[SOURCE DATA — start]

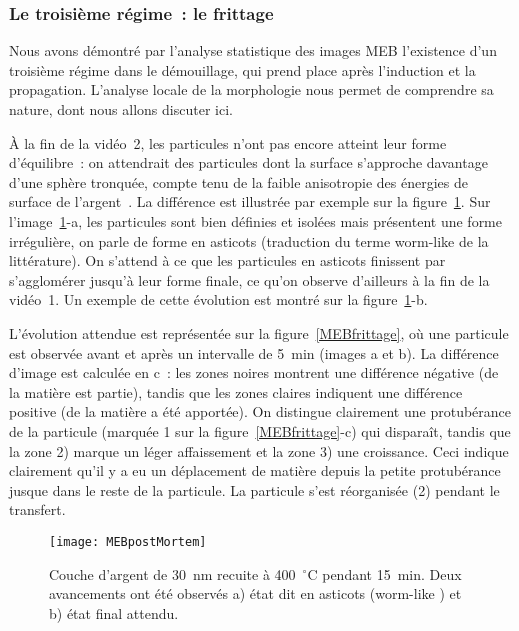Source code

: \subsubsection{Le troisième régime~: le frittage}
\label{sfrittage}
Nous avons démontré par l'analyse statistique des images MEB l'existence d'un troisième régime dans le démouillage, qui prend place après l'induction et la propagation. L'analyse locale de la morphologie nous permet de comprendre sa nature, dont nous allons discuter ici.\par
À la fin de la vidéo~2, les particules n'ont pas encore atteint leur forme d'équilibre~: on attendrait des particules dont la surface s'approche davantage d'une sphère tronquée, compte tenu de la faible anisotropie des énergies de surface de l'argent~\cite{stankic2013equilibrium}. La différence est illustrée par exemple sur la figure~\ref{MEBpostMortem}. Sur l'image~\ref{MEBpostMortem}-a, les particules sont bien définies et isolées mais présentent une forme irrégulière, on parle de forme \og en asticots \fg{} (traduction du terme \og worm-like \fg{} de la littérature). On s'attend à ce que les particules en asticots finissent par s'agglomérer jusqu'à leur forme finale, ce qu'on observe d'ailleurs à la fin de la vidéo~1. Un exemple de cette évolution est montré sur la figure~\ref{MEBpostMortem}-b.\par 
L'évolution attendue est représentée sur la figure~\ref{MEBfrittage}, où une particule est observée avant et après un intervalle de 5~min (images a et b). La différence d'image est calculée en c~: les zones noires montrent une différence négative (de la matière est partie), tandis que les zones claires indiquent une différence positive (de la matière a été apportée). On distingue clairement une protubérance de la particule (marquée 1 sur la figure~\ref{MEBfrittage}-c) qui disparaît, tandis que la zone 2) marque un léger affaissement et la zone 3) une croissance. Ceci indique clairement qu'il y a eu un déplacement de matière depuis la petite protubérance jusque dans le reste de la particule. La particule s'est réorganisée (2) pendant le transfert. \par

\begin{figure}[h]
	\centering
	\texttt{[image: MEBpostMortem]}
	\caption{Couche d'argent de 30~nm recuite à 400~$^\circ$C pendant 15~min. Deux avancements ont été observés a) état dit en asticots (\og worm-like \fg) et b) état final attendu.}
	\label{MEBpostMortem}
\end{figure}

[SOURCE DATA — finish]

» EXERCISE AIM
Search the data for "label". Copy each line that has it.

» YOUR SOLUTION
\label{sfrittage}
	\label{MEBpostMortem}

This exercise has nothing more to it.